Dalam
konstelasi perekonomian dunia, terdapat 2 kutub paling ekstrem sistem
perekonomian. Sistem kapitalisme dan sosialisme merupakan 2 sistem yang
dianggap paling ekstrem dalam sistem percaturan ekonomi dunia. Sistem kapitalisme
pada umumnya diidentikkan dengan sistem ekonomi yang berbasis pada kebebasan
hak kepemilikan individu, bertumpu pada akumulasi modal sebagai mesin pertumbuhan
ekonomi, serta mengagungkan kekuatan mekanisme pasar dalam menyelesaikan
masalah. Para penganutnya menganggap pada jangka panjang segala permasalahan
akan terselesaikan dengan mekanisme pasar, capur tangan pemerintah yang
terlampau jauh justru akan mendistorsi atau merusak kedigdayaan kemampuan pasar
memperbaiki keadaan. Di titik seberangnya, kaum sosialis menganggap peran
pemerintah layaknya dewa yang dapat menjamin kesejahteraan masyarakatnya. Hak
pribadi diacuhkan dan kebebasan individu dibatasi. Dengan bertumpu pada
sentralisasi pemerintahan dan proses pengambilan keputusan, para penganut
intervensionis menawarkan konsep keadillan yang distributif.
Diusung
oleh 2 negara adidaya di masa lampau (AS dan Uni Soviet), hegemoni keduanya kemudian
merasuk ke relung-relung perekonomian negara-negara berkembang. Perang dingin
antar kedua negara indungnya berusaha menemukan sebanyak mungkin “pengikut”.
Indonesia sebagai negara yang memiliki anugerah SDA melimpah, tak lepas dari
sergapan tarik menarik kedua kutub perekonomian tersebut.
Dalam
perjalanannya, Indonesia yang telah jera dan trauma dengan indung sistem
pemerintahan dari sistem perekonomian sosialis karena peristiwa 30 September
1965, tampaknya lebih condong menerima dan mengembangbiakkan sistem kapitalis.

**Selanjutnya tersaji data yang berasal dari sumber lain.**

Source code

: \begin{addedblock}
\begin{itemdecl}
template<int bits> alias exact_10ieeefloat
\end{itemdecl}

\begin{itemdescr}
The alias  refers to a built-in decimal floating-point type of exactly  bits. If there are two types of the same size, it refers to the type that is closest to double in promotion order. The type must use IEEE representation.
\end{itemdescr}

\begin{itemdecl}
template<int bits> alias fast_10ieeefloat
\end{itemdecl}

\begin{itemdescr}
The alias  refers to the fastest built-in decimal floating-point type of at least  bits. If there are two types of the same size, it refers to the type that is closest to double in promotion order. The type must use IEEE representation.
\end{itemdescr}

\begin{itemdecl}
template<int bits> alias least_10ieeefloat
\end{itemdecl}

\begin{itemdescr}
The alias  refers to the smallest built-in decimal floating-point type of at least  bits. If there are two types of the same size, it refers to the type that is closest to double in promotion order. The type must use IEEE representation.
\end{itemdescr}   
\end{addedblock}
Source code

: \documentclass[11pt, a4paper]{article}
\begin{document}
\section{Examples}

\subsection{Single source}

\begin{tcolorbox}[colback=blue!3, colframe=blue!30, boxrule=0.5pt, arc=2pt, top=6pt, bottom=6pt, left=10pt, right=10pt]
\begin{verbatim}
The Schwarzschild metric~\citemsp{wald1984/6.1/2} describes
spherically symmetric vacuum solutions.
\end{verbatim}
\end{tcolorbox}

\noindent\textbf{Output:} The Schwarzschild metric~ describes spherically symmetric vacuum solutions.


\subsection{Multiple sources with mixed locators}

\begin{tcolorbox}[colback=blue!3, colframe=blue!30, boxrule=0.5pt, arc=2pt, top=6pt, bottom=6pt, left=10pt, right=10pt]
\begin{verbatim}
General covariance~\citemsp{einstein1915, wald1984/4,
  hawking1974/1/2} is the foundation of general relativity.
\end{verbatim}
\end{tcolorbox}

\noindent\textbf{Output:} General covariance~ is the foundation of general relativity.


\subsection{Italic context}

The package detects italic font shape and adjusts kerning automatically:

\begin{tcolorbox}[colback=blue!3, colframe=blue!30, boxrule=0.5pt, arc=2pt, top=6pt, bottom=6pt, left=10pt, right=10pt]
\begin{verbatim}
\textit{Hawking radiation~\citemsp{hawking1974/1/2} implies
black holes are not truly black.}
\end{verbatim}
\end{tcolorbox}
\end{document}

Terlepas dari perdebatan panjang tentang makna kapitalisme liberalisme yang
sesungguhnya, serta penyempitan dan penjelekkan makna kapitalisme di Indonesa
masa kini, Indonesia memang telah condong ke arah kapitalisme. Walaupun pada
perkembangannya pula, Indonesia seperti banyak negara di dunia, tidak murni menerapkan
(baca:terterapkan) sistem kapitalisme.